On the evening of May 25, 2020, George Floyd was arrested in Minneapolis, Minnesota after a store clerk called the police to report suspected forgery. As the police arrived, Floyd reportedly swallowed a speedball, a combination of drugs including fentanyl and methamphetamine.
After resisting arrest for approximately 15 minutes, Floyd was eventually taken to the ground by police, where he subsequently died. An autopsy conducted on Floyd revealed he had fentanyl and methamphetamine in his system, as well as arteriosclerotic and hypertensive heart disease, hypertension, and sickle cell trait. Additionally, Floyd purportedly told officers that he had contracted COVID-19 and was still positive for the virus at the time of his arrest.
Dr. Andrew Baker, who conducted the official autopsy, stated that police restraint “in his opinion” was the primary cause of Mr. Floyd’s death, but he also noted drug use and heart disease as contributory factors.
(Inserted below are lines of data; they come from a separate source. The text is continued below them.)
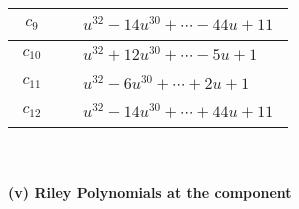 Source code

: \documentclass[1p]{elsarticle_modified}
\theoremstyle{definition}
\begin{document}
\begin{tabular}{m{50pt}|m{274pt}}
\hline $$\begin{aligned}c_{9}\end{aligned}$$&$\begin{aligned}
&u^{32}-14 u^{30}+\cdots-44 u+11
\end{aligned}$\\
\hline $$\begin{aligned}c_{10}\end{aligned}$$&$\begin{aligned}
&u^{32}+12 u^{30}+\cdots-5 u+1
\end{aligned}$\\
\hline $$\begin{aligned}c_{11}\end{aligned}$$&$\begin{aligned}
&u^{32}-6 u^{30}+\cdots+2 u+1
\end{aligned}$\\
\hline $$\begin{aligned}c_{12}\end{aligned}$$&$\begin{aligned}
&u^{32}-14 u^{30}+\cdots+44 u+11
\end{aligned}$\\
\hline
\end{tabular}\\~\\
\newpage\renewcommand{\arraystretch}{1}
\flushleft \textbf{(v) Riley Polynomials at the component}\newline \\
\end{document}
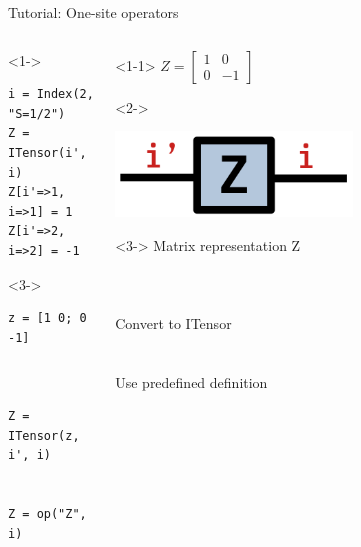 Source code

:\begin{frame}[fragile]{Tutorial: One-site operators}

\begin{columns}

\begin{column}{4.5cm}

\begin{onlyenv}<1->
\begin{lstlisting}[language=JuliaLocal, style=julia, basicstyle=\scriptsize\ttfamily]
i = Index(2, "S=1/2")
Z = ITensor(i', i)
Z[i'=>1, i=>1] = 1
Z[i'=>2, i=>2] = -1
\end{lstlisting}
\end{onlyenv}

\begin{onlyenv}<3->
\begin{lstlisting}[language=JuliaLocal, style=julia, basicstyle=\scriptsize\ttfamily]
z = [1 0; 0 -1]



Z = ITensor(z, i', i)


Z = op("Z", i)
\end{lstlisting}
\end{onlyenv}

\end{column}

\begin{column}{4.5cm}

\begin{onlyenv}<1-1>
$Z = \begin{bmatrix} 1 & 0 \\ 0 & -1 \end{bmatrix}$
\end{onlyenv}

\begin{onlyenv}<2->
\begin{center}
\includegraphics[width=0.6\textwidth]{
  slides/assets/Z.png
}
\end{center}
\vspace*{0.5cm}
\end{onlyenv}

\begin{onlyenv}<3->
Matrix representation Z \\
~\\
~\\
~\\
Convert to ITensor \\
~\\
~\\
Use predefined definition
\end{onlyenv}

\end{column}

\end{columns}

\end{frame}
It was determined the dose of fentanyl Floyd ingested was more than lethal. At the time of the arrest, the Minneapolis Police Department’s training materials included a protocol called the “Maximal Restraint Technique,” which involved officers placing a knee on a handcuffed subject’s neck. This exact restraint was used on Floyd.
In a side-by-side comparison between the Minneapolis police handbook and the picture of the officers retraining George Floyd, the images match up almost exactly.
Derek Chauvin was sentenced to a total of 40 years in prison for the death of George Floyd. Chauvin could serve a minimum of 10 years in prison before becoming eligible for parole. According to the New York Times, the judge noted that the sentence should “reflect the gravity of the offense,” and that Chauvin should “never again be allowed to pose a threat to public safety.” Therefore, it is likely that Chauvin will serve the full 40 years in prison, unless he is granted parole early.